**What to work on**:
The expected output is each line below containing "Coverage", copied in full.

**Supplied records**:
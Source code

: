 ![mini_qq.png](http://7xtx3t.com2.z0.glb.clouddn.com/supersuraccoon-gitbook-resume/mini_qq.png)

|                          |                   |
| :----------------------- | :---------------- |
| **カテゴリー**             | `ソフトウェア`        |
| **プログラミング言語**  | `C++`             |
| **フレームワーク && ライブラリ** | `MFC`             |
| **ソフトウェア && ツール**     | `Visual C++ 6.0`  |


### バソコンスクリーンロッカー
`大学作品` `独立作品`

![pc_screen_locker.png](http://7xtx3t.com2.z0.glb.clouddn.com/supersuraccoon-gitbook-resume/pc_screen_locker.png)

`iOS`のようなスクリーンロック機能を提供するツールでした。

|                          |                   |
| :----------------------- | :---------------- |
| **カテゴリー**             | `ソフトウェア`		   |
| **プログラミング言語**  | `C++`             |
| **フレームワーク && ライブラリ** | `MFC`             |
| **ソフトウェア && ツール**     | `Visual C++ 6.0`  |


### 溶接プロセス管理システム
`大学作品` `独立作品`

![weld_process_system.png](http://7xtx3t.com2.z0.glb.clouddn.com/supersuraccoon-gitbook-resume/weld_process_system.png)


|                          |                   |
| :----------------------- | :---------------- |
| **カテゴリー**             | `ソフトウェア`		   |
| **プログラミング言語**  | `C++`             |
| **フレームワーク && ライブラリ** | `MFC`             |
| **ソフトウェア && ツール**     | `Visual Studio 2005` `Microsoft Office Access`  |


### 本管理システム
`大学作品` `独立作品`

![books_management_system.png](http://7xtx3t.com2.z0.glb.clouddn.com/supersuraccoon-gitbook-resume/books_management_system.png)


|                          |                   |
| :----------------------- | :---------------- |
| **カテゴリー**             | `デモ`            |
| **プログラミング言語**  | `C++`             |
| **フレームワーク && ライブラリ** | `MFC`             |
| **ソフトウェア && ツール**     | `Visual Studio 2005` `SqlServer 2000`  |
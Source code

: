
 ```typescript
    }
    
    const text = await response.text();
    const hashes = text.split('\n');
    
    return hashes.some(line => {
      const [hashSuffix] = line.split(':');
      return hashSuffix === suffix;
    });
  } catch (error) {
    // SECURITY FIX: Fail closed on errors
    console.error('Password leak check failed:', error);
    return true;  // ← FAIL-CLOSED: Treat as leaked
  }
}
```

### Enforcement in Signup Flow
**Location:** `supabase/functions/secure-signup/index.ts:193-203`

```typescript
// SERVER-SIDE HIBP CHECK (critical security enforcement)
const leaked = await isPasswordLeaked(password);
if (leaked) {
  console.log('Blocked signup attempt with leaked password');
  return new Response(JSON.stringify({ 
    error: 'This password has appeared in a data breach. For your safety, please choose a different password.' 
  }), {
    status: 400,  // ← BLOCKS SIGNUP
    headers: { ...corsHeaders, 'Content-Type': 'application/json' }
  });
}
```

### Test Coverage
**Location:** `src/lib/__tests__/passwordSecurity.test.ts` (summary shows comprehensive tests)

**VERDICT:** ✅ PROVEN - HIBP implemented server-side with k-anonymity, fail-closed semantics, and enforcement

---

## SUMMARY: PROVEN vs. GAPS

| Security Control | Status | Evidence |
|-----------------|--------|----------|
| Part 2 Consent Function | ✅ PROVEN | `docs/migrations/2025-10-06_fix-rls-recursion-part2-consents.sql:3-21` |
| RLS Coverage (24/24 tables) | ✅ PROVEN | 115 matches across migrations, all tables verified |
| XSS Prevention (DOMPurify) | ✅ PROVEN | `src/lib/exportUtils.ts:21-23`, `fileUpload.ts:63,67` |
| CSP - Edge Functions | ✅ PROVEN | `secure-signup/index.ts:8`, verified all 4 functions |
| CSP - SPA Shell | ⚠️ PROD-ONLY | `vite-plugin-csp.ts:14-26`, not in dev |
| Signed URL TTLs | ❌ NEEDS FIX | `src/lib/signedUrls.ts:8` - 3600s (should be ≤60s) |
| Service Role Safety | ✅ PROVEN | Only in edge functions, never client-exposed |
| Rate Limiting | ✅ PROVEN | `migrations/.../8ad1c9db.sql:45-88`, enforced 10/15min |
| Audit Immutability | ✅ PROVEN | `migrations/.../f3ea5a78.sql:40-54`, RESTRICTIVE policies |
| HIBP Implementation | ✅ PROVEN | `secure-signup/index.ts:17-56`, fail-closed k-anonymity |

**Response**:
### Test Coverage
| RLS Coverage (24/24 tables) | ✅ PROVEN | 115 matches across migrations, all tables verified |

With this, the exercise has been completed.